Sunday, November 16

Multi-vitamins make my pee look like the Hulk.

What's good? What ISN'T good, I say!

Last weekend went off without a hitch, except when I watched Blood Diamond while Dan slept and I proceeded to bawl my eyes out for 2 hours. Tough times in Sierra Leone, it's a hard pill to swallow. We ate at an AWESOME restaurant and I sort of fell in love with red wine.

Weekends are turning into fun times again. Next weekend I am anticipating a day trip to NYC and a Sunday trip to a psychic fair. I really miss Jen and need to see her, even if it's just for a quick drink in the middle of her birthday riot extravaganza.

The comfortable cozy little nook is still as good as ever. I think my advised plan of letting things work themselves out is paying off. That and the fact that homeslice is more interesting than anyone I've met in years. Conversation is stimulating and doesn't revolve around the same 3 topics of shows, tattoos and who went to which parties and went home with which person.

FUNNY STORY TIME!
Today at work an old man (80-85 years old) came to return a pair of boots with a broken zipper. He wasn't a tiny little decrepit guy either, he was at least 6 ft. tall and had black fingernails from some serious manual labor. As I processed his refund he said to me, "Those are some interesting earrings you've got there." I smiled and said that most people don't notice - he suggested I must watch a lot of Miami Ink. I corrected him by saying that I had tattoos before that show started airing. Then he hits me with, "My nipples are pierced." I smiled and giggled, assuming that at this point he was making fun of me.

But no. He was 100% serious.

How do I know this? Why, because he pulled up his shirt and showed me, of course.

I will probably have nightmares about those old-man droopy nippies for the rest of my life. I think he could tell that I was really uncomfortable and he pulled his shirt down and tucked it back in.

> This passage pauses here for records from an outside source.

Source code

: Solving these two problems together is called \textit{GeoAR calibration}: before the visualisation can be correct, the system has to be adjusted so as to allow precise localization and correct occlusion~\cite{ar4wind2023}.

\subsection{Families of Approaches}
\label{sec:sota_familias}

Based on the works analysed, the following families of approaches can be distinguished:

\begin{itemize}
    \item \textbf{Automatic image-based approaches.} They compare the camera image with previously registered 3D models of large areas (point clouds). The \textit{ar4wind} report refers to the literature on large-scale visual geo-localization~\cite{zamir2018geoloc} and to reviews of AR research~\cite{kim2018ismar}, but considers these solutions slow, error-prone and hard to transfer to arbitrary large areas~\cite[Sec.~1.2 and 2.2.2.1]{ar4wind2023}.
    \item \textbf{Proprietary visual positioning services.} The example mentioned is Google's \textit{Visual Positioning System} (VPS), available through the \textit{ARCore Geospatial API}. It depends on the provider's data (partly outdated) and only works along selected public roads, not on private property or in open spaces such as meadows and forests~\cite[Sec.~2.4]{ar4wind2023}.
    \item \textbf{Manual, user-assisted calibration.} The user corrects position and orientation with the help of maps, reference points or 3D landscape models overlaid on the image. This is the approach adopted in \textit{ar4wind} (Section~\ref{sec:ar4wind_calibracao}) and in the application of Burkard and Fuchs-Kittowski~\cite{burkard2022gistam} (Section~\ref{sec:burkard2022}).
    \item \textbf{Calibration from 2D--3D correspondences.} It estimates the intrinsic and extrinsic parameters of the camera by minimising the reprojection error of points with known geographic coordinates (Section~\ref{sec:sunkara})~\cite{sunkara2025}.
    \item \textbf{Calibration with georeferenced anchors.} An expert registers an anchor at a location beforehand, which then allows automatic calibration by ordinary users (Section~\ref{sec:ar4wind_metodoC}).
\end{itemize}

I wonder what his wife thinks of him doing that to people, as I'm SURE that this isn't the first time that he flashed a random stranger.


Boogedy boogedy boogedy.

1 comment:

nicole said...

i kind of think the idea of an old man with pierced nips is cool...then i get to thinking maybe he's a nasty exhibitionist who only got them pierced for just such opportunities to show his titties to hot girls like you - blaaaahhhhhhhrgh that's heinous. but...if that's not the case, then it's back to being totally cool. droop and all.